4 Replies Latest reply on May 2, 2012 4:27 PM by guenni2

    Shared Nothing Clustering

    guenni2

      Hi everyone,

       

      is it possible to do a "shared nothing" clustering with modeshape, ie. clustering where each node of the cluster has a completly independent physical copy of the data?

       

      To me one of the big drawbacks when using Jackrabbit is it's clustering implementation, at least out of the box. The datastore for blobs (files) needs to be on a shared file system. CRX for instance is also using Jackrabbit as it's JCR implementation but with a persistence manager of their own, TarPM which allows them to do "Shared nothing" clustering.

       

      Does ModeShape come with "Shared Nothing Clustering" ability out of the box?

       

      Best regards

       

      Günther

        • 1. Re: Shared Nothing Clustering
          rhauch

          No, we don't have something like that out of the box. When configuring a 2.x cluster, the connectors in a configuration are expected to be the same. And whatever the connector points to is expected to have the fault-tolerance needed by your application.

           

          For example, if a connector in one configuration points to a particular database, then the same connector in all the other configurations should also point to the same database. That way, the same database instance is directly used by all the processes in the cluster. And that database may be a master-slave configuration for fault-tolerance purposes. (Of course, each configuration in the cluster can define multiple connectors.)

           

          Even with ModeShape 3, the data-grid storage is expected to be shared across the cluster, and relies upon the transactional and highly-available features of the data grid.

           

          What's the advantage of share-nothing clustering? If the storage system is fault-tolerant, then don't you want all the processes in the cluster to share the same storage system? If each process has its own storage system, then the changes to each process' storage need to be propaged across the entire cluster (which for large binary values can be extremely expensive). And if the communication between any parts of the cluster fail, then the data on each process will start to diverge.
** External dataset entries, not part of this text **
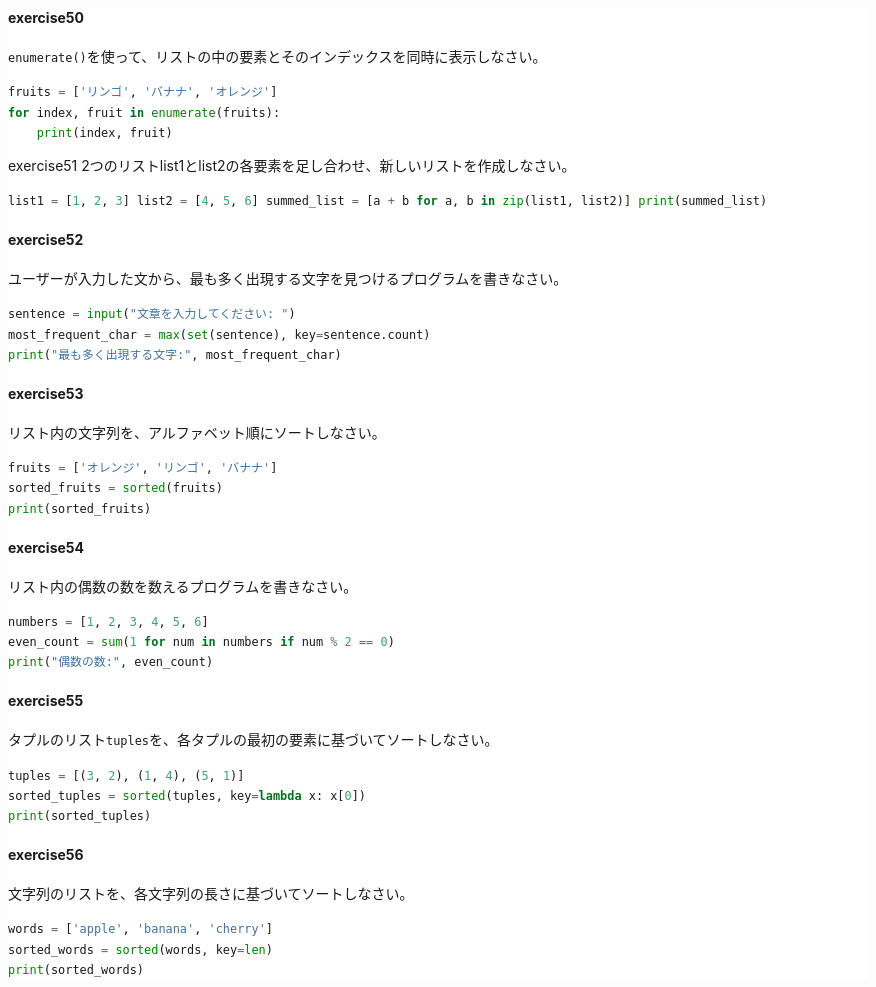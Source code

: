#### exercise50
`enumerate()`を使って、リストの中の要素とそのインデックスを同時に表示しなさい。

```python
fruits = ['リンゴ', 'バナナ', 'オレンジ']
for index, fruit in enumerate(fruits):
    print(index, fruit)
```

exercise51
2つのリストlist1とlist2の各要素を足し合わせ、新しいリストを作成しなさい。

```python 
list1 = [1, 2, 3] list2 = [4, 5, 6] summed_list = [a + b for a, b in zip(list1, list2)] print(summed_list)
```

#### exercise52
ユーザーが入力した文から、最も多く出現する文字を見つけるプログラムを書きなさい。

```python
sentence = input("文章を入力してください: ")
most_frequent_char = max(set(sentence), key=sentence.count)
print("最も多く出現する文字:", most_frequent_char)
```

#### exercise53
リスト内の文字列を、アルファベット順にソートしなさい。

```python
fruits = ['オレンジ', 'リンゴ', 'バナナ']
sorted_fruits = sorted(fruits)
print(sorted_fruits)
```

#### exercise54
リスト内の偶数の数を数えるプログラムを書きなさい。

```python
numbers = [1, 2, 3, 4, 5, 6]
even_count = sum(1 for num in numbers if num % 2 == 0)
print("偶数の数:", even_count)
```

#### exercise55
タプルのリスト`tuples`を、各タプルの最初の要素に基づいてソートしなさい。

```python
tuples = [(3, 2), (1, 4), (5, 1)]
sorted_tuples = sorted(tuples, key=lambda x: x[0])
print(sorted_tuples)
```

#### exercise56
文字列のリストを、各文字列の長さに基づいてソートしなさい。

```python
words = ['apple', 'banana', 'cherry']
sorted_words = sorted(words, key=len)
print(sorted_words)
```
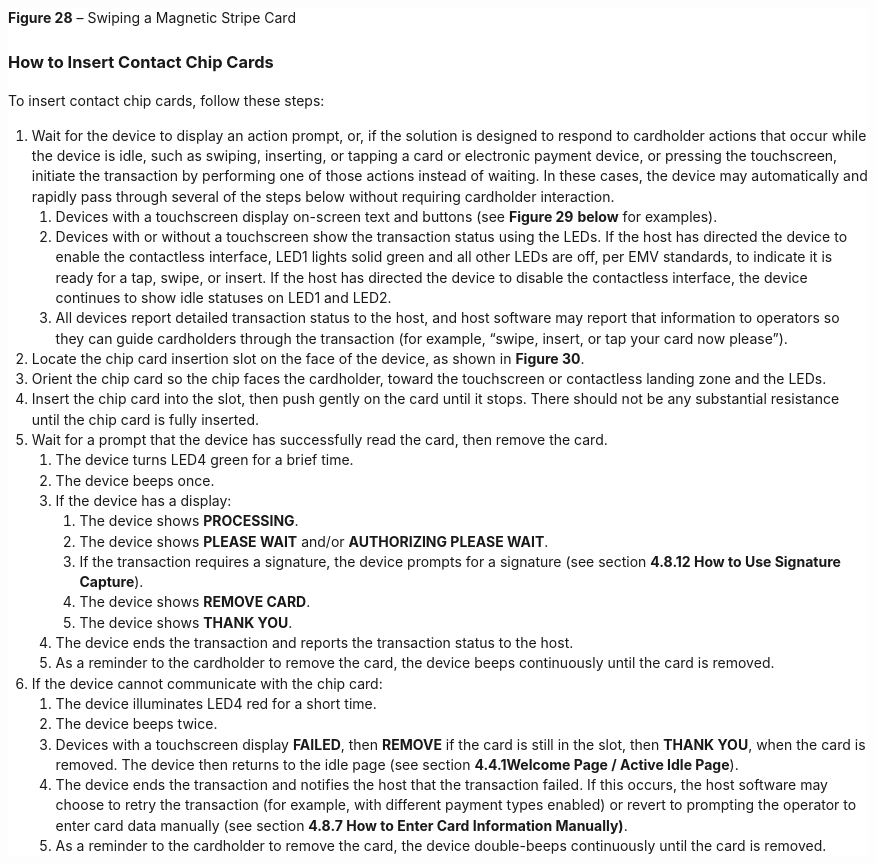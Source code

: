 <a name="figure-28---swiping-a-magnetic-stripe-card"></a>
**Figure 28** – Swiping a Magnetic Stripe Card

### How to Insert Contact Chip Cards

To insert contact chip cards, follow these steps:

1.  Wait for the device to display an action prompt, or, if the solution is designed to respond to cardholder actions that occur while the device is idle, such as swiping, inserting, or tapping a card or electronic payment device, or pressing the touchscreen, initiate the transaction by performing one of those actions instead of waiting. In these cases, the device may automatically and rapidly pass through several of the steps below without requiring cardholder interaction.
    1.  Devices with a touchscreen display on-screen text and buttons (see **Figure 29** **below** for examples).
    2.  Devices with or without a touchscreen show the transaction status using the LEDs. If the host has directed the device to enable the contactless interface, LED1 lights solid green and all other LEDs are off, per EMV standards, to indicate it is ready for a tap, swipe, or insert. If the host has directed the device to disable the contactless interface, the device continues to show idle statuses on LED1 and LED2.
    3.  All devices report detailed transaction status to the host, and host software may report that information to operators so they can guide cardholders through the transaction (for example, “swipe, insert, or tap your card now please”).
2.  Locate the chip card insertion slot on the face of the device, as shown in **Figure 30**.
3.  Orient the chip card so the chip faces the cardholder, toward the touchscreen or contactless landing zone and the LEDs.
4.  Insert the chip card into the slot, then push gently on the card until it stops. There should not be any substantial resistance until the chip card is fully inserted.
5.  Wait for a prompt that the device has successfully read the card, then remove the card.
    1.  The device turns LED4 green for a brief time.
    2.  The device beeps once.
    3.  If the device has a display:
        1.  The device shows **PROCESSING**.
        2.  The device shows **PLEASE WAIT** and/or **AUTHORIZING PLEASE WAIT**.
        3.  If the transaction requires a signature, the device prompts for a signature (see section **4.8.12 How to Use Signature Capture**).
        4.  The device shows **REMOVE CARD**.
        5.  The device shows **THANK YOU**.
    4.  The device ends the transaction and reports the transaction status to the host.
    5.  As a reminder to the cardholder to remove the card, the device beeps continuously until the card is removed.
6.  If the device cannot communicate with the chip card:
    1.  The device illuminates LED4 red for a short time.
    2.  The device beeps twice.
    3.  Devices with a touchscreen display **FAILED**, then **REMOVE** if the card is still in the slot, then **THANK YOU**, when the card is removed. The device then returns to the idle page (see section **4.4.1Welcome Page / Active Idle Page**).
    4.  The device ends the transaction and notifies the host that the transaction failed. If this occurs, the host software may choose to retry the transaction (for example, with different payment types enabled) or revert to prompting the operator to enter card data manually (see section **4.8.7 How to Enter Card Information Manually)**.
    5.  As a reminder to the cardholder to remove the card, the device double-beeps continuously until the card is removed.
Essentially, this is akin to eventual consistency without the ability to recover from inconsistencies!

           

          ModeShape's clustering does not require a cluster-wide write lock to update information. Instead, each type of connector delegates any concurrency constraints to the underlying storage. With database persistence, the database transactions are used (and if configured correctly would correspond to row-level locking rather than table-level locking). Infinispan uses transactions and entry-level locks. Since file systems don't offer transactions, the file system connector and disk storage connectors use locks at varying scopes.

          • 2. Re: Shared Nothing Clustering
            guenni2

            Hi Randall,

             

            thanks for answering.

             

            Well one  advantage of shared nothing clusters is that your office in San Francisco could access their local node and the office in Melbourne theirs. And the data would still be in sync. Is there a way to configure modeshape this way? Even when it's not possible out of the box? I must say this feature is one of the most apealing ones in Adobes CRX. I had kind of assumed that ModeShape could do this when I read that it's using JGroups for clustering. None of the Opensource Solutions that employ a JCR backend (Alfresco, Nuxeo, Magnolia .....) have this.

             

            Günther

            • 3. Re: Shared Nothing Clustering
              rhauch

              In 2.x, we rely upon the data source to be replicated. So you might be able to do this depending upon your DBMS. Or, if you're using Infinispan it might be possible to leverage the multi-site functionality in Infinispan/JGroups.

               

              In 3.x we're using Infinispan, and plan to use the multi-site capabilities of Infinispan/JGroups to do exactly this. (Essentially, you'll configure the data grid to distribute multiple copies of every node such that each site has at least one full copy.)

              • 4. Re: Shared Nothing Clustering
                guenni2

                Hi Randall,

                 

                that is very good news, I'm realy glad to hear this, had almost given up. Multi-site capability, as you call it, is is a very import issue to me.